Collection entries >>
•••••
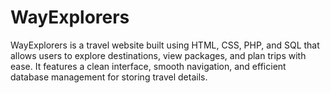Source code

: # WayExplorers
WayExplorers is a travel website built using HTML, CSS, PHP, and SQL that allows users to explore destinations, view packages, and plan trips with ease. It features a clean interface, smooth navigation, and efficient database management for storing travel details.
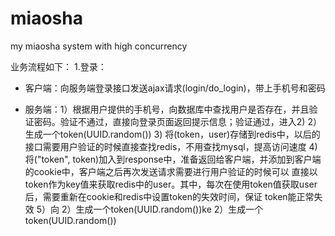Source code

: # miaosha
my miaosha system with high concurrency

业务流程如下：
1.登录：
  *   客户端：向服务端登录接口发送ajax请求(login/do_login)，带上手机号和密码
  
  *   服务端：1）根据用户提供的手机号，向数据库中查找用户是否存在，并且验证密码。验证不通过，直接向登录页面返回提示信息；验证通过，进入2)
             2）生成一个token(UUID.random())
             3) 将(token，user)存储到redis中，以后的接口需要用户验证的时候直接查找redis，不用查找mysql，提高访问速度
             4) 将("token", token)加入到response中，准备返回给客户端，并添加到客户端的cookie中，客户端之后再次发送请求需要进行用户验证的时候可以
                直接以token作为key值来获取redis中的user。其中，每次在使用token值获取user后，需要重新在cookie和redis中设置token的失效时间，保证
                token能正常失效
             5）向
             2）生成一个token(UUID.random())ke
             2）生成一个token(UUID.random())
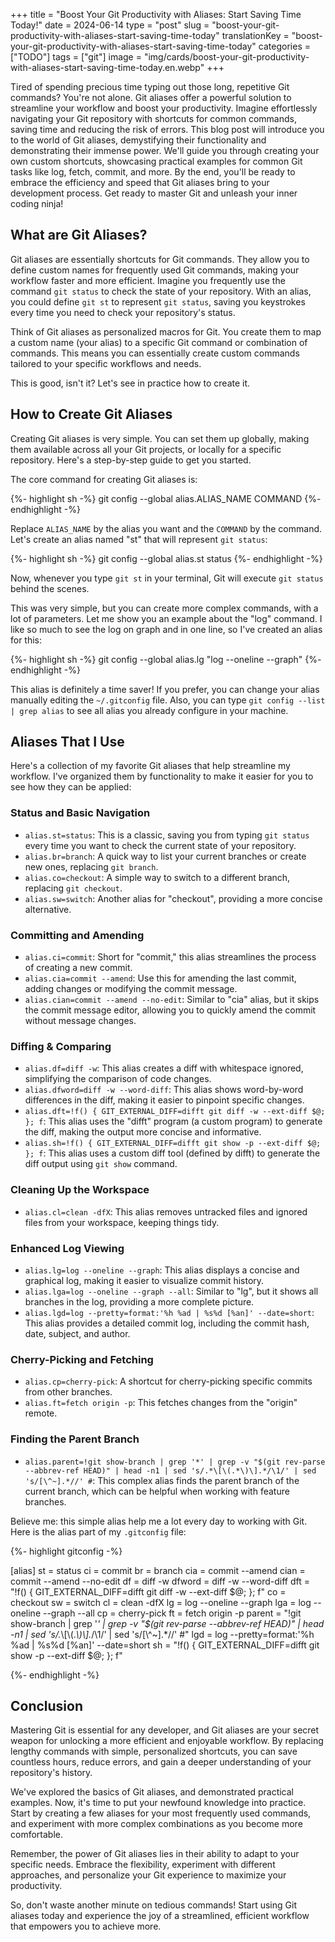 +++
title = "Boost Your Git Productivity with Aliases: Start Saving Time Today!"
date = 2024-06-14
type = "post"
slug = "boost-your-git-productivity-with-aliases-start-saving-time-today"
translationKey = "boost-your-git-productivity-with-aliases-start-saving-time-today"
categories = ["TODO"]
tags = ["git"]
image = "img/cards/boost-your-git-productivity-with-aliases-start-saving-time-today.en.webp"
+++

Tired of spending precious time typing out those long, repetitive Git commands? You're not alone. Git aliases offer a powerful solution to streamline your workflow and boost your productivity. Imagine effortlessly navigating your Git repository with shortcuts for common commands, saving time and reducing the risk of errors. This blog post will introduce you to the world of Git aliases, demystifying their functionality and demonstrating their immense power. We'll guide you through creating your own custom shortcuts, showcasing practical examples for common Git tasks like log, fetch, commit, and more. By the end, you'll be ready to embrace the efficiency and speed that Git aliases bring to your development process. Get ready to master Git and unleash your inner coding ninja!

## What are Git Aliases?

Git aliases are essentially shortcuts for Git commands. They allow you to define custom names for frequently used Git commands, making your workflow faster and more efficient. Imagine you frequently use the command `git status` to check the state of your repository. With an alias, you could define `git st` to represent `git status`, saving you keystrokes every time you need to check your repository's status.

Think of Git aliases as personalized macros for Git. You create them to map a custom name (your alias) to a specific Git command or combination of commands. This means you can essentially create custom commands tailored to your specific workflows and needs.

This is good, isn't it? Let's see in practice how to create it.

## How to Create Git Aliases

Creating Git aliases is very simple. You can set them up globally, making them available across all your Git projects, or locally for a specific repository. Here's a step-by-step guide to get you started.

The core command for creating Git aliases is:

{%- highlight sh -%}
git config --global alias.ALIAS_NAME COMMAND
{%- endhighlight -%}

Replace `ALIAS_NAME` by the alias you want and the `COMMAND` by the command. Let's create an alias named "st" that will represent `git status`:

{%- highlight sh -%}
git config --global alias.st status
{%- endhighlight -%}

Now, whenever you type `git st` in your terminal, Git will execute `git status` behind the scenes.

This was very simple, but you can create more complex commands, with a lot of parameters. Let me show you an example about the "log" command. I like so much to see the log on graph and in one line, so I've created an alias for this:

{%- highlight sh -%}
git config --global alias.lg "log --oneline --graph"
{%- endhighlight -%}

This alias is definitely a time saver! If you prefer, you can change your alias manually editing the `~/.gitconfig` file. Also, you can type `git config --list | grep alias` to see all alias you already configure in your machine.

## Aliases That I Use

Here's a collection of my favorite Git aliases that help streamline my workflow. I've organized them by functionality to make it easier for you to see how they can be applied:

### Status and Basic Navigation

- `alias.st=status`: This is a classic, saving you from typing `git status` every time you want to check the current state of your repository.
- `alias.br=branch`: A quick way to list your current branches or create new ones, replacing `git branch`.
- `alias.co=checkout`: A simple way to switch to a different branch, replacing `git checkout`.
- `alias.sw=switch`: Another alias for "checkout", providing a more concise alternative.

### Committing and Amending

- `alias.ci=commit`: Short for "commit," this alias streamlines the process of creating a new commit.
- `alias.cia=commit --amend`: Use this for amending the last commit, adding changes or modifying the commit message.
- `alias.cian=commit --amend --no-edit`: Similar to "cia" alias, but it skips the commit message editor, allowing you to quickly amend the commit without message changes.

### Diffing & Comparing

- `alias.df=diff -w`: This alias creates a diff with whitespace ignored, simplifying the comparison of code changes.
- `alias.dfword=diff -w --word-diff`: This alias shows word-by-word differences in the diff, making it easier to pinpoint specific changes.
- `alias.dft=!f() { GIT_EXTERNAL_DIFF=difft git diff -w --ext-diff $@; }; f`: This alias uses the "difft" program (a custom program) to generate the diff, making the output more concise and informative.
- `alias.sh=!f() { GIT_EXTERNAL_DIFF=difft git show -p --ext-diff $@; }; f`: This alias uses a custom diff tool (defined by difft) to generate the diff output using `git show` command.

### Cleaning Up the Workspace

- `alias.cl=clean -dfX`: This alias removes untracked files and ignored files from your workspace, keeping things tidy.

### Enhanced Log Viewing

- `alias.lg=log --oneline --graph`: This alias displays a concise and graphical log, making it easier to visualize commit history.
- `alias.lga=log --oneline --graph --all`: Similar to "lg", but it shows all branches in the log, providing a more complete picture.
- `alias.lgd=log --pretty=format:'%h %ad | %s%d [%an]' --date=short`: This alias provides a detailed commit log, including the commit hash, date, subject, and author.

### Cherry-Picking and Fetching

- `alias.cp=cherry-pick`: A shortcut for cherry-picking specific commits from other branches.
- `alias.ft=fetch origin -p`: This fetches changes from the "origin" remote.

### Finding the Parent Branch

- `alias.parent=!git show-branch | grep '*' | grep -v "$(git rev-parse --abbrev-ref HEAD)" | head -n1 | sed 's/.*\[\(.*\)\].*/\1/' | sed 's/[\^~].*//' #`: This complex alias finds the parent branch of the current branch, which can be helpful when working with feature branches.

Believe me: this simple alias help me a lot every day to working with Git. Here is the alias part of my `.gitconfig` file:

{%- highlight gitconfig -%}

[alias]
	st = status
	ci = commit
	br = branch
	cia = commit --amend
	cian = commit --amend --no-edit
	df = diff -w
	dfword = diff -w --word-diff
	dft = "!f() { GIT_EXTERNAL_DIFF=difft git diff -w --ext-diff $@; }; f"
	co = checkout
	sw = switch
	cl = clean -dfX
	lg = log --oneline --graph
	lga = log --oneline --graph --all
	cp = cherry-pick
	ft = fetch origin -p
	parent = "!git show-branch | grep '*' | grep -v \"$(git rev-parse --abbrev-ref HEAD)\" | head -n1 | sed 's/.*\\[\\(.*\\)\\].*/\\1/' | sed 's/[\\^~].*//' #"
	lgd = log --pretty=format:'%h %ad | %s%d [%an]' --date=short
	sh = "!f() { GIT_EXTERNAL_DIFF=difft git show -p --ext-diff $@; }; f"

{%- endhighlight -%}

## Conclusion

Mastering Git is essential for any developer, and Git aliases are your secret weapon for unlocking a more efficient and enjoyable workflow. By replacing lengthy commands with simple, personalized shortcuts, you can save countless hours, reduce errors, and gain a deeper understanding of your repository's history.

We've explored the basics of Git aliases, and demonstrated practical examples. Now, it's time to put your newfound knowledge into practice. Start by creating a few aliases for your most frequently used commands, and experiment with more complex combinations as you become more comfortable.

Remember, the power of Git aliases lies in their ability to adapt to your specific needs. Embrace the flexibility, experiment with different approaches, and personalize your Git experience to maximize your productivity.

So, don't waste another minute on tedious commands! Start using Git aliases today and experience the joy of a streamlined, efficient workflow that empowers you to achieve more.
•••••
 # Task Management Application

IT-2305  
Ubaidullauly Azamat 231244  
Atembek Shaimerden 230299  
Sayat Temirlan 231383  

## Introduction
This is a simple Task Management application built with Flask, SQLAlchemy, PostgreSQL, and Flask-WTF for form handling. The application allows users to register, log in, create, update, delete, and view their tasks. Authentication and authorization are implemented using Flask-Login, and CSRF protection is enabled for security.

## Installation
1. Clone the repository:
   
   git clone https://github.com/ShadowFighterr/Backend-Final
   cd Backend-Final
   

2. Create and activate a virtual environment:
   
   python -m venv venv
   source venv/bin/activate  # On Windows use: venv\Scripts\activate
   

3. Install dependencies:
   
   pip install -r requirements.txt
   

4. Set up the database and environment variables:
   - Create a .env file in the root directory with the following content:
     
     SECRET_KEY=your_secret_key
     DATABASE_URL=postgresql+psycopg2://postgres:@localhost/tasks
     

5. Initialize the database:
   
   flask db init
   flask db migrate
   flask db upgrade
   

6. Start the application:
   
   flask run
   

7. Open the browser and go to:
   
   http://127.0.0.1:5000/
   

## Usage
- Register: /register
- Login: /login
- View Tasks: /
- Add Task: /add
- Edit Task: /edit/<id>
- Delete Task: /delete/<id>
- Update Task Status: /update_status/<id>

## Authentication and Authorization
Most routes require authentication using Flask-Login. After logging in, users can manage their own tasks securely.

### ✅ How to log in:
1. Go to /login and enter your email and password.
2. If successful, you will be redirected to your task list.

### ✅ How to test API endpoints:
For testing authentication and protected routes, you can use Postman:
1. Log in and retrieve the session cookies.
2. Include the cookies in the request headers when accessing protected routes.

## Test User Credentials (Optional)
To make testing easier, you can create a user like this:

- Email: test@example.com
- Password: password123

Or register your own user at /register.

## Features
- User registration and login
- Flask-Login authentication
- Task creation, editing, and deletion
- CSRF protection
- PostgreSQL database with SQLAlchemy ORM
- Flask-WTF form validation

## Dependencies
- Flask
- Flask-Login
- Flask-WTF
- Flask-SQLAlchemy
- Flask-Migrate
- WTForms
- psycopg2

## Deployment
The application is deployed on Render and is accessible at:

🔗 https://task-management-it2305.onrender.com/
•••••
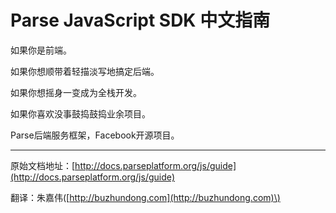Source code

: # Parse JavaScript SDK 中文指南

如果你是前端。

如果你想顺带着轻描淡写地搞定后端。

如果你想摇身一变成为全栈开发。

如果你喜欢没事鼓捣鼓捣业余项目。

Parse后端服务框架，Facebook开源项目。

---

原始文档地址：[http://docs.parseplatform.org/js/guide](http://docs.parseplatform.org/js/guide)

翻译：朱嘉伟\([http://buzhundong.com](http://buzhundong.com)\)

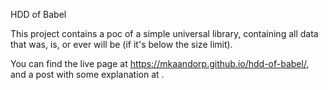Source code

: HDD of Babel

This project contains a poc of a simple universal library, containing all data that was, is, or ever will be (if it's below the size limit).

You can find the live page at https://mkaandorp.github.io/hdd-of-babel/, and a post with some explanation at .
•••••
Activity >>
Go over the entries above and say how many lines hold the string "delete", with no other text.

Solution to this task >>
2